** Your task **
Please give an exact copy of every line from the one holding "把 Full AttnRes 抽象化，可以写成：" through the final line of the records below.

** Data supplied **
....................

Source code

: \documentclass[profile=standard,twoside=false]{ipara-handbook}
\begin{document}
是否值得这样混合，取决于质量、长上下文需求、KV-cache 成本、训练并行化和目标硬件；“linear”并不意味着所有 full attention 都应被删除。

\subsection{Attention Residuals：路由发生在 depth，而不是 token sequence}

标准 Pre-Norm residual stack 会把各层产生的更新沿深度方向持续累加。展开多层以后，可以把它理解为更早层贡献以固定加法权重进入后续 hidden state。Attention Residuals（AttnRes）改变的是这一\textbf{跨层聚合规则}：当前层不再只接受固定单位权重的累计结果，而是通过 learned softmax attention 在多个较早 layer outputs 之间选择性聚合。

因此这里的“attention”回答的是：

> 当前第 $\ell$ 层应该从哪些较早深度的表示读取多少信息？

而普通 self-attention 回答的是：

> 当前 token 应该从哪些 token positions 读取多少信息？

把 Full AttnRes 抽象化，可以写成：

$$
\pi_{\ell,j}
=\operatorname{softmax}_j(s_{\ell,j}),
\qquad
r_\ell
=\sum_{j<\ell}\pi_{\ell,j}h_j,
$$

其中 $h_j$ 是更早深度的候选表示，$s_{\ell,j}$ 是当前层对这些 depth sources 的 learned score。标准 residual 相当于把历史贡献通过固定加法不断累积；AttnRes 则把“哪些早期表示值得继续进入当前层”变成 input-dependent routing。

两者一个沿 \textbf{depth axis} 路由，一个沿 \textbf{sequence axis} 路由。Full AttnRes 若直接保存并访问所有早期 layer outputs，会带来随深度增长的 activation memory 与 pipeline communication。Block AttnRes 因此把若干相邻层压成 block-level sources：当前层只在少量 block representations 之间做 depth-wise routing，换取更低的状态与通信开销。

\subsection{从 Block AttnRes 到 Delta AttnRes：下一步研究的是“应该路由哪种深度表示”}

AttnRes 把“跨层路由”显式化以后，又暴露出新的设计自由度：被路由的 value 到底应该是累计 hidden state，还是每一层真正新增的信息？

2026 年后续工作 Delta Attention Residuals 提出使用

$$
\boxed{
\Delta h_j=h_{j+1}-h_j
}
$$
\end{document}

....................

** Answer space **
把 Full AttnRes 抽象化，可以写成：

$$
\pi_{\ell,j}
=\operatorname{softmax}_j(s_{\ell,j}),
\qquad
r_\ell
=\sum_{j<\ell}\pi_{\ell,j}h_j,
$$

其中 $h_j$ 是更早深度的候选表示，$s_{\ell,j}$ 是当前层对这些 depth sources 的 learned score。标准 residual 相当于把历史贡献通过固定加法不断累积；AttnRes 则把“哪些早期表示值得继续进入当前层”变成 input-dependent routing。

两者一个沿 \textbf{depth axis} 路由，一个沿 \textbf{sequence axis} 路由。Full AttnRes 若直接保存并访问所有早期 layer outputs，会带来随深度增长的 activation memory 与 pipeline communication。Block AttnRes 因此把若干相邻层压成 block-level sources：当前层只在少量 block representations 之间做 depth-wise routing，换取更低的状态与通信开销。

\subsection{从 Block AttnRes 到 Delta AttnRes：下一步研究的是“应该路由哪种深度表示”}

AttnRes 把“跨层路由”显式化以后，又暴露出新的设计自由度：被路由的 value 到底应该是累计 hidden state，还是每一层真正新增的信息？

2026 年后续工作 Delta Attention Residuals 提出使用

$$
\boxed{
\Delta h_j=h_{j+1}-h_j
}
$$
\end{document}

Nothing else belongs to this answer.